Recycling a product can save carbon, but less than you might think: recovering a tonne of aluminium saves 7 tonnes of greenhouse gas, while recycling a tonne of paper saves 0.2 tonnes, according to Zero Waste Scotland.
All up, our waste produces the equivalent of 4.1 million tonnes of carbon dioxide a year, though the majority of these greenhouse gases are made when organic matter – think food, garden clippings, paper, wood and fabrics – breaks down after being buried in landfills.
Our fuel usage from driving emits nearly four times as much, or 15.1m tonnes of carbon dioxide. Fossil Fuel Consumption
Caseley said the environmental impact of eliminating single-use plastics and recycling – “a great thing to do” – had received a lot of attention in recent years.
“People have associated that with climate change, quite closely,” he said. “That’s where the disconnect has occurred, in my mind.”
A similar-sized campaign may be required to help New Zealanders understand the benefits of ditching their cars, he said.
“If you can get that consumer pressure and push behaviour change to occur around how we use our motor vehicles… even a 10 per cent reduction in the emissions per year is meaningful,” Caseley added.
“There’s four million light vehicles in New Zealand. We have an unbelievable level of car ownership in this country. Therefore, every single one of us can make a contribution – unless we’re driving an electric vehicle – if we’re conscious and think: no, I don’t need to drive down to the dairy and buy that bottle of milk, I can walk.” Fossil Fuel Consumption
As international aviation contributes about 2 per cent of the world’s emissions, cutting back on flights is another green choice. According to the survey, 17 per cent of people said they have limited their air travel recently, though this result will be driven in part by pandemic travel restrictions.
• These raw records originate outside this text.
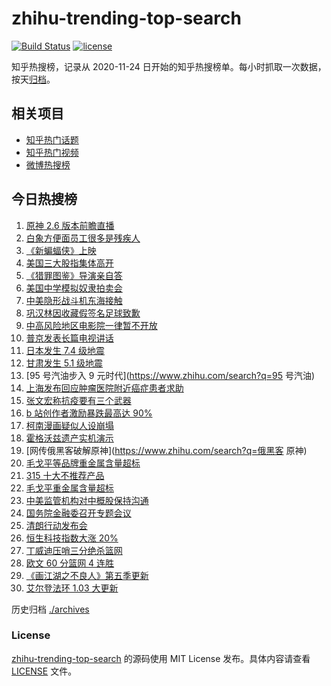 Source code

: # zhihu-trending-top-search

[![Build Status](https://github.com/justjavac/zhihu-trending-top-search/workflows/ci/badge.svg?branch=main)](https://github.com/justjavac/zhihu-trending-top-search/actions)
[![license](https://img.shields.io/github/license/justjavac/zhihu-trending-top-search)](https://github.com/justjavac/zhihu-trending-top-search/blob/main/LICENSE)

知乎热搜榜，记录从 2020-11-24 日开始的知乎热搜榜单。每小时抓取一次数据，按天[归档](./archives)。

## 相关项目

- [知乎热门话题](https://github.com/justjavac/zhihu-trending-hot-questions)
- [知乎热门视频](https://github.com/justjavac/zhihu-trending-hot-video)
- [微博热搜榜](https://github.com/justjavac/weibo-trending-hot-search)

## 今日热搜榜

<!-- BEGIN -->
<!-- 最后更新时间 Fri Mar 18 2022 21:19:55 GMT+0800 (China Standard Time) -->

1. [原神 2.6 版本前瞻直播](https://www.zhihu.com/search?q=原神)
1. [白象方便面员工很多是残疾人](https://www.zhihu.com/search?q=白象)
1. [《新蝙蝠侠》上映](https://www.zhihu.com/search?q=新蝙蝠侠)
1. [美国三大股指集体高开](https://www.zhihu.com/search?q=美股大涨)
1. [《猎罪图鉴》导演亲自答](https://www.zhihu.com/search?q=猎罪图鉴)
1. [美国中学模拟奴隶拍卖会](https://www.zhihu.com/search?q=模拟奴隶拍卖会)
1. [中美隐形战斗机东海接触](https://www.zhihu.com/search?q=中美隐形战斗机)
1. [巩汉林因收藏假签名足球致歉](https://www.zhihu.com/search?q=巩汉林)
1. [中高风险地区电影院一律暂不开放](https://www.zhihu.com/search?q=国家电影局发文)
1. [普京发表长篇电视讲话](https://www.zhihu.com/search?q=普京长篇电视讲话)
1. [日本发生 7.4 级地震](https://www.zhihu.com/search?q=日本地震)
1. [甘肃发生 5.1 级地震](https://www.zhihu.com/search?q=甘肃地震)
1. [95 号汽油步入 9 元时代](https://www.zhihu.com/search?q=95 号汽油)
1. [上海发布回应肿瘤医院附近癌症患者求助](https://www.zhihu.com/search?q=上海发布回应癌症患者求助)
1. [张文宏称抗疫要有三个武器](https://www.zhihu.com/search?q=张文宏)
1. [b 站创作者激励暴跌最高达 90%](https://www.zhihu.com/search?q=哔哩哔哩)
1. [柯南漫画疑似人设崩塌](https://www.zhihu.com/search?q=柯南)
1. [霍格沃兹遗产实机演示](https://www.zhihu.com/search?q=霍格沃兹遗产)
1. [网传俄黑客破解原神](https://www.zhihu.com/search?q=俄黑客 原神)
1. [毛戈平等品牌重金属含量超标](https://www.zhihu.com/search?q=毛戈平)
1. [315 十大不推荐产品](https://www.zhihu.com/search?q=十大不推荐产品)
1. [毛戈平重金属含量超标](https://www.zhihu.com/search?q=毛戈平)
1. [中美监管机构对中概股保持沟通](https://www.zhihu.com/search?q=中美监管机构)
1. [国务院金融委召开专题会议](https://www.zhihu.com/search?q=国务院金融委)
1. [清朗行动发布会](https://www.zhihu.com/search?q=清朗行动)
1. [恒生科技指数大涨 20%](https://www.zhihu.com/search?q=恒生科技指数)
1. [丁威迪压哨三分绝杀篮网](https://www.zhihu.com/search?q=篮网)
1. [欧文 60 分篮网 4 连胜](https://www.zhihu.com/search?q=篮网)
1. [《画江湖之不良人》第五季更新](https://www.zhihu.com/search?q=画江湖之不良人)
1. [艾尔登法环 1.03 大更新](https://www.zhihu.com/search?q=艾尔登法环更新)

<!-- END -->

历史归档 [./archives](./archives)

### License

[zhihu-trending-top-search](https://github.com/justjavac/zhihu-trending-top-search)
的源码使用 MIT License 发布。具体内容请查看 [LICENSE](./LICENSE) 文件。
Curiously, the survey found participants are also making low-emissions choices without realising it. Nearly seven in ten people purchased energy-efficient LED lightbulbs, which cut electricity use.
“That’s really good news,” Caseley said. “People are prepared to pay more, because we all know they cost more, to get a significantly longer life and a much lower cost of use.”
Even so, only 16 per cent of people thought this would help prevent climate change. Yet if every household switched to LED bulbs, the reduced power demand would prevent 84,000 tonnes of greenhouse gas entering the atmosphere every year. Currently, roughly 14 per cent of all bulbs are LEDs.
In addition, 63 per cent of respondents said they opt for low-energy appliances. However, only about a quarter understood the climate impact of this choice. Fossil Fuel Consumption
Although 82 per cent of the country’s electricity in 2019 was renewable, the rest is provided by burning natural gas and coal. Therefore, cutting electricity consumption is another effective step to prevent carbon emissions, Caseley said.
The weighed survey, administered by the research company TRA, was conducted in April, May and June and has a margin of error of 3.6 per cent.